2. Why did your convicted drug dealer friend have your private home phone number and private cell phone number in his wallet?
3. Why did your convicted drug dealer friend try to call you with his one and only phone call when he was arrested?
4. Why did you apparently use your power and influence to get a tax payer funded job for your drug dealer friend’s wife?
5. Why didn’t your drug dealer friend’s wife go through the normal process to get a City job just like the rest of us would have to do?
And with Coleman’s close ties to this drug dealer, how likely is it that Coleman himself has used drugs in the past decade?

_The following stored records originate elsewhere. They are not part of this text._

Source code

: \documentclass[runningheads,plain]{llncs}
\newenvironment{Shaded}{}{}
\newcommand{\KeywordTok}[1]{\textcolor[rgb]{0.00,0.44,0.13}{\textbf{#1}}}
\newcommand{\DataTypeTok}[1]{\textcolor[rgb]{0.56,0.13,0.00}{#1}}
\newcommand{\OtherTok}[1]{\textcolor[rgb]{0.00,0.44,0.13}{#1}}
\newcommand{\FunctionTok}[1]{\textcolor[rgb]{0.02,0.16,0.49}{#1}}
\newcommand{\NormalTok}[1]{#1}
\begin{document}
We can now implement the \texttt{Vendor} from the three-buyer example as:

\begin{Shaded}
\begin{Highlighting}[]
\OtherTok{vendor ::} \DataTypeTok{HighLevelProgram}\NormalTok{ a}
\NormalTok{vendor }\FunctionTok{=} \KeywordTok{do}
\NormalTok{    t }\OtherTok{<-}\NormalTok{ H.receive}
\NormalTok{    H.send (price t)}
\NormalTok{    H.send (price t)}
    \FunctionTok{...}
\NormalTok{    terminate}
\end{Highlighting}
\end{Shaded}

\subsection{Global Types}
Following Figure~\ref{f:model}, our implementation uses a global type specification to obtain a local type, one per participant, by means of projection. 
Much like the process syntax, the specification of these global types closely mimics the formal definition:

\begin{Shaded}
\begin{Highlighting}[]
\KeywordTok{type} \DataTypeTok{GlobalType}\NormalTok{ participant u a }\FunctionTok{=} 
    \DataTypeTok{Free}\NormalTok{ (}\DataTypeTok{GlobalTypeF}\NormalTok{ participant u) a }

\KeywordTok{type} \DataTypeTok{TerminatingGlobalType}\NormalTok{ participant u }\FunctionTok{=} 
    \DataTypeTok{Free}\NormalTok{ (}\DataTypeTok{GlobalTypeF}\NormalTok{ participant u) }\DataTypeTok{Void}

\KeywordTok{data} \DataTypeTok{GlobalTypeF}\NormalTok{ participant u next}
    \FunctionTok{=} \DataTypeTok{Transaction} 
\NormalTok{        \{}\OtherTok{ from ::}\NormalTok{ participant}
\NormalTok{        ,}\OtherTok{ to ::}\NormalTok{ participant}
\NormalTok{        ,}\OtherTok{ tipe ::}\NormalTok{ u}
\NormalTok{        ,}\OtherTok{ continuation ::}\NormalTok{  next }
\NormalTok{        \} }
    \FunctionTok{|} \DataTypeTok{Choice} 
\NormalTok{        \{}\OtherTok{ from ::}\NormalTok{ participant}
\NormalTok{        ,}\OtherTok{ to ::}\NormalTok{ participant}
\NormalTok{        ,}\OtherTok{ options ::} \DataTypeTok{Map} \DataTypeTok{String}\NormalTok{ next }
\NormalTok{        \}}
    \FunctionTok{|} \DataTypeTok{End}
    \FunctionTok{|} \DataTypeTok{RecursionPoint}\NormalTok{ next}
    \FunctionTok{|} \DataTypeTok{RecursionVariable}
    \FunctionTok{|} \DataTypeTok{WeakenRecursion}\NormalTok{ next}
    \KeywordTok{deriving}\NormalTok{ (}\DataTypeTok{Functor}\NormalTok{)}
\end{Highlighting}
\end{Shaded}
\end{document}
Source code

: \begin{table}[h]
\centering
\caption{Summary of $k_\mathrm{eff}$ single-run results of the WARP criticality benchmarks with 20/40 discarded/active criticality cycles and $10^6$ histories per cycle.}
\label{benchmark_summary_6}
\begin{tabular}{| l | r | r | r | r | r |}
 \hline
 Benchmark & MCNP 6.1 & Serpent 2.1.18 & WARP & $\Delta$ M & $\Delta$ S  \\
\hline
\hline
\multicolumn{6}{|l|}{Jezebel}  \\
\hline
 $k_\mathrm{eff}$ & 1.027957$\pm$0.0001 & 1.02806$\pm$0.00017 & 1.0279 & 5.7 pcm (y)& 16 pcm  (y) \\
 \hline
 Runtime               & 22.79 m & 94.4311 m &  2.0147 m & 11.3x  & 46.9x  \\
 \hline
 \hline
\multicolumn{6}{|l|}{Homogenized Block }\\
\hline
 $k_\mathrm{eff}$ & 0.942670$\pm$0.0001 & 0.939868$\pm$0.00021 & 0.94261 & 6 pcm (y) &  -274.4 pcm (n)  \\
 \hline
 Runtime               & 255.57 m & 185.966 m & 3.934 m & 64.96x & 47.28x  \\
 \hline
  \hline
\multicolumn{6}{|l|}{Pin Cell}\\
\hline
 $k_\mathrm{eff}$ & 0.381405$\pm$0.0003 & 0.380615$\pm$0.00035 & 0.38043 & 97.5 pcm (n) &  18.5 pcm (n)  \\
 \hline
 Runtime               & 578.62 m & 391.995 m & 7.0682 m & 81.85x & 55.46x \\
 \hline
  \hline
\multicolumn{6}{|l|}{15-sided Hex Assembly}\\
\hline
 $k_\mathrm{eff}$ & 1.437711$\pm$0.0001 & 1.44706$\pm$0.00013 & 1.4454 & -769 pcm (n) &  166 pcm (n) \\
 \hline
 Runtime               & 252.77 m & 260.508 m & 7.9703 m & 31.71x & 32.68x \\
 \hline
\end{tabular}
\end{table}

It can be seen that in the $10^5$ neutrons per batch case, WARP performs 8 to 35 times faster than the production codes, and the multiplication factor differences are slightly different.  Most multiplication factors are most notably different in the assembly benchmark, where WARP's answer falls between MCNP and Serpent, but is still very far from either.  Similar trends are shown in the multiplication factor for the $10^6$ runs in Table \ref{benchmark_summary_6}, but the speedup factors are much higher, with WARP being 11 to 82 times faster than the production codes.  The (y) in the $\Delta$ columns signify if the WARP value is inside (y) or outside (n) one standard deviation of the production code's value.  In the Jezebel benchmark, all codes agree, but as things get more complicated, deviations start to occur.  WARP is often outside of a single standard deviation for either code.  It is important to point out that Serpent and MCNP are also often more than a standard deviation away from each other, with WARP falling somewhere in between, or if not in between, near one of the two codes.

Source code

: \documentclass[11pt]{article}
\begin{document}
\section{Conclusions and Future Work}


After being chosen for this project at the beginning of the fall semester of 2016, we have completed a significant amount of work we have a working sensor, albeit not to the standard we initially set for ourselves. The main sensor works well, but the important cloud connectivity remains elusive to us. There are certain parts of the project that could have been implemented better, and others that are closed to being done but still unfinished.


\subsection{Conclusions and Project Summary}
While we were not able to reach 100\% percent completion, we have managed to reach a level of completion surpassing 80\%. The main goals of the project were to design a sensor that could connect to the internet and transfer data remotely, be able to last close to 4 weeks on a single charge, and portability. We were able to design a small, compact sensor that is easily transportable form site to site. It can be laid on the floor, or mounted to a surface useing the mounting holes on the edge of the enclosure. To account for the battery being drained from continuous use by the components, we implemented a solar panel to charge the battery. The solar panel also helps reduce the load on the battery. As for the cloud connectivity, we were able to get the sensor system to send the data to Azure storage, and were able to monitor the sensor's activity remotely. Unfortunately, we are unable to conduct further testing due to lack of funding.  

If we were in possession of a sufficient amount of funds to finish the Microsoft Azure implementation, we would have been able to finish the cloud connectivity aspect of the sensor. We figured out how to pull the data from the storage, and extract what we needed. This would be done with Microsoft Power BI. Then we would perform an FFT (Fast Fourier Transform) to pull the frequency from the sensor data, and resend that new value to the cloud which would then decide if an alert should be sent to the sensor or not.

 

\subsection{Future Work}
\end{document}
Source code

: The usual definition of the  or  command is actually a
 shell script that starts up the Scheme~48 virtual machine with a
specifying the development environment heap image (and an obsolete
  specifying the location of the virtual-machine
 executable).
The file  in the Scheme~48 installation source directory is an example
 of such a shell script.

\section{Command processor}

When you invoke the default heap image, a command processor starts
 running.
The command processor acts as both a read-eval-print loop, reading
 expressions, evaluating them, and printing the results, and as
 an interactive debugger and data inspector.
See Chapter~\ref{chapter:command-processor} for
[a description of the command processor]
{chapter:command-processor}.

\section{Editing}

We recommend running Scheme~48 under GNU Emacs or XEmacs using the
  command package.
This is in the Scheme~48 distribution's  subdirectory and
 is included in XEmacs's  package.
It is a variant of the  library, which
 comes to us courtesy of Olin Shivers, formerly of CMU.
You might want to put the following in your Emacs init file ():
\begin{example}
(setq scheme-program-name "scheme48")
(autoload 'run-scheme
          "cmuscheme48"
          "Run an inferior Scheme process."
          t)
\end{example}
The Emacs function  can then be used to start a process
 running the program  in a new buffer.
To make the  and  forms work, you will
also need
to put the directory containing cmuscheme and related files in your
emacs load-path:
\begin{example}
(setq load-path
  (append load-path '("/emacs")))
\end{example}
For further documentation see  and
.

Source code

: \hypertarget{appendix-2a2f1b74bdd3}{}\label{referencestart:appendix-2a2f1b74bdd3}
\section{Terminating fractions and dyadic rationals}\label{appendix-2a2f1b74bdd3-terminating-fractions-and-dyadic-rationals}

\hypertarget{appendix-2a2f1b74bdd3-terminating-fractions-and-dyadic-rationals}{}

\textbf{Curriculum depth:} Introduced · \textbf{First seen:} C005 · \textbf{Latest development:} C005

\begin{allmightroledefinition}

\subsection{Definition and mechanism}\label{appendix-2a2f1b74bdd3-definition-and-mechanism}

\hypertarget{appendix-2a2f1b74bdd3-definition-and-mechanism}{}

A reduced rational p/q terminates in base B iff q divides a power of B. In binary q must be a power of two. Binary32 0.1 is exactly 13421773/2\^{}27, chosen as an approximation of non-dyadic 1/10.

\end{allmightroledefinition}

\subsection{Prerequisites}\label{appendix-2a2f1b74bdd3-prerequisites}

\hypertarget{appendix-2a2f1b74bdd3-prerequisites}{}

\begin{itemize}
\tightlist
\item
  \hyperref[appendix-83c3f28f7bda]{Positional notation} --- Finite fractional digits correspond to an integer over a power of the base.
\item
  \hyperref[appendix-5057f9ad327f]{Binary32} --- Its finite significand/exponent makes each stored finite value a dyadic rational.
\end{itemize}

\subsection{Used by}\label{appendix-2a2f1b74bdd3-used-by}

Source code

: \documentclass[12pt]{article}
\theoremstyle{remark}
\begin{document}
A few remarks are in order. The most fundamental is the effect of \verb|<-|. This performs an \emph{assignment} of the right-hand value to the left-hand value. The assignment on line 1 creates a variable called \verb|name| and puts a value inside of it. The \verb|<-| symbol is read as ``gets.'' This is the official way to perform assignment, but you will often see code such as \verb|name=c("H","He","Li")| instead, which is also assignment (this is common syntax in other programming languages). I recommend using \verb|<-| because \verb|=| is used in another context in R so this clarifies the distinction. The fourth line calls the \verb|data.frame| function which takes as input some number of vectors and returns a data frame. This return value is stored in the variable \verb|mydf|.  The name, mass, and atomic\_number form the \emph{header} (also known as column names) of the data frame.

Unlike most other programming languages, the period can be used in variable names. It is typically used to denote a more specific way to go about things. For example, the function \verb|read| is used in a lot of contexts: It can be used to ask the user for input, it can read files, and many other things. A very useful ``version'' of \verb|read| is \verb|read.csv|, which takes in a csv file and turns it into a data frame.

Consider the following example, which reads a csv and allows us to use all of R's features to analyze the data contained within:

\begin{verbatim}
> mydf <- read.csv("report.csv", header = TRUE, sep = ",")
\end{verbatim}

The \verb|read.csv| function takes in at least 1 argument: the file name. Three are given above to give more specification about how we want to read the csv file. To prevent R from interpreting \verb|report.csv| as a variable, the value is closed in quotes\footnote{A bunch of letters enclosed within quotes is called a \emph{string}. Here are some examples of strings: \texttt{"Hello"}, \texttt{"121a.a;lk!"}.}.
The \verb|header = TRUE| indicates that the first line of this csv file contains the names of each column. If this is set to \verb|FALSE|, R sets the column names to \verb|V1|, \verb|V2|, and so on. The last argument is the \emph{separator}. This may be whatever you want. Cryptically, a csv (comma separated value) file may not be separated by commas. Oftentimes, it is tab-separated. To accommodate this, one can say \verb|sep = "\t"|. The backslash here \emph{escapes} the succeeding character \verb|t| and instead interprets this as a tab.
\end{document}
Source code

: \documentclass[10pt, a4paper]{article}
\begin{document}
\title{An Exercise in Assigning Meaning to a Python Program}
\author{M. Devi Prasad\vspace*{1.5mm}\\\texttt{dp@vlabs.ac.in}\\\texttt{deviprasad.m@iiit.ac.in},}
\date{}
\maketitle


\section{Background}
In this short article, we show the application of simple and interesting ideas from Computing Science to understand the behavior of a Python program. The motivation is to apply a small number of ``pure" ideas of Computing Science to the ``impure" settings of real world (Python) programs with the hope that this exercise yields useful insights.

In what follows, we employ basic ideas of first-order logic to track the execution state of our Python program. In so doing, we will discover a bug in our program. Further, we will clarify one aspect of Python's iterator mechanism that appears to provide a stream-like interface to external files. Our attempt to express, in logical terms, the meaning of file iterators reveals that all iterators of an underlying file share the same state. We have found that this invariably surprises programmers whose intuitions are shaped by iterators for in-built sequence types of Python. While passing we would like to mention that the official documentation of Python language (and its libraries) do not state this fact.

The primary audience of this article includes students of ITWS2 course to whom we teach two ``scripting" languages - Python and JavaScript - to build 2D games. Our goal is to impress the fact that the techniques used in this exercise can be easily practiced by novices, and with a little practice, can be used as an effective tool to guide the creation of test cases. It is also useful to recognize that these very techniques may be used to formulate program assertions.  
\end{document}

To the men, women and parents of children who reside in Columbus and who will hopefully vote on Tuesday: pause for one moment and ask yourself … is this the kind of leadership Columbus needs in the 21st Century? Surely you would agree that after 8 years of Mayor Coleman, Columbus is no better off than they were in 1999 especially when it comes to CRIME, DRUGS and lack of JOBS? Are you ALARMED about this breaking news, the conduct of the Mayor and his misdeeds?
And to the men and women who risk their lives every day serving in law enforcement: You, above anyone else, know what devastating effects drugs have in our community and sadly, within our schools. Drug dealers sell drugs to our children. And drugs lead to murder, and other violent crime in our neighborhoods. You put your lives on the line everyday trying to make Columbus safe. Thank you for what you do, and thank you for arresting Mayor Coleman’s drug dealing friend.
If you would like to do something about the mess at city hall, on Tuesday vote for Bill Todd for Columbus mayor. Bill Todd will clean Columbus up.


Adrian said,
Wrote on November 4, 2007 @ 4:47 pm
Mrs. Santana: struggling young woman, husband locked up, vulerable, close ties with the Coleman family. Perfect opportunity for the Mayor to lend a helping hand. Sure, he just wanted to help her get back on her feet. Who is he kidding?
While a lot of people know the “real” Mike Coleman, everyone should know him too.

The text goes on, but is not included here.